__What is required__.
The word "Definition" may appear in lines of the data below. Say how many lines hold it, giving only the number.

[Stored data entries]
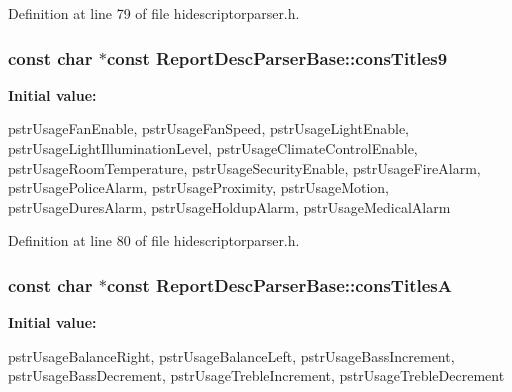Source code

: \-Definition at line 79 of file hidescriptorparser.\-h.

\hypertarget{class_report_desc_parser_base_ac47d6ae6c995224d151aed3403f2e38f}{
\subsubsection[{cons\-Titles9}]{\setlength{\rightskip}{0pt plus 5cm}const char $\ast$const {\bf \-Report\-Desc\-Parser\-Base\-::cons\-Titles9}}}\label{class_report_desc_parser_base_ac47d6ae6c995224d151aed3403f2e38f}
{\bfseries \-Initial value\-:}
\begin{DoxyCode}
 {
        pstrUsageFanEnable,
        pstrUsageFanSpeed,
        pstrUsageLightEnable,
        pstrUsageLightIlluminationLevel,
        pstrUsageClimateControlEnable,
        pstrUsageRoomTemperature,
        pstrUsageSecurityEnable,
        pstrUsageFireAlarm,
        pstrUsagePoliceAlarm,
        pstrUsageProximity,
        pstrUsageMotion,
        pstrUsageDuresAlarm,
        pstrUsageHoldupAlarm,
        pstrUsageMedicalAlarm
}
\end{DoxyCode}


\-Definition at line 80 of file hidescriptorparser.\-h.

\hypertarget{class_report_desc_parser_base_a27f2a10cbf94bc44a25d221d794ce3f3}{
\subsubsection[{cons\-Titles\-A}]{\setlength{\rightskip}{0pt plus 5cm}const char $\ast$const {\bf \-Report\-Desc\-Parser\-Base\-::cons\-Titles\-A}}}\label{class_report_desc_parser_base_a27f2a10cbf94bc44a25d221d794ce3f3}
{\bfseries \-Initial value\-:}
\begin{DoxyCode}
 {
        pstrUsageBalanceRight,
        pstrUsageBalanceLeft,
        pstrUsageBassIncrement,
        pstrUsageBassDecrement,
        pstrUsageTrebleIncrement,
        pstrUsageTrebleDecrement
}
\end{DoxyCode}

__Worked solution__.
2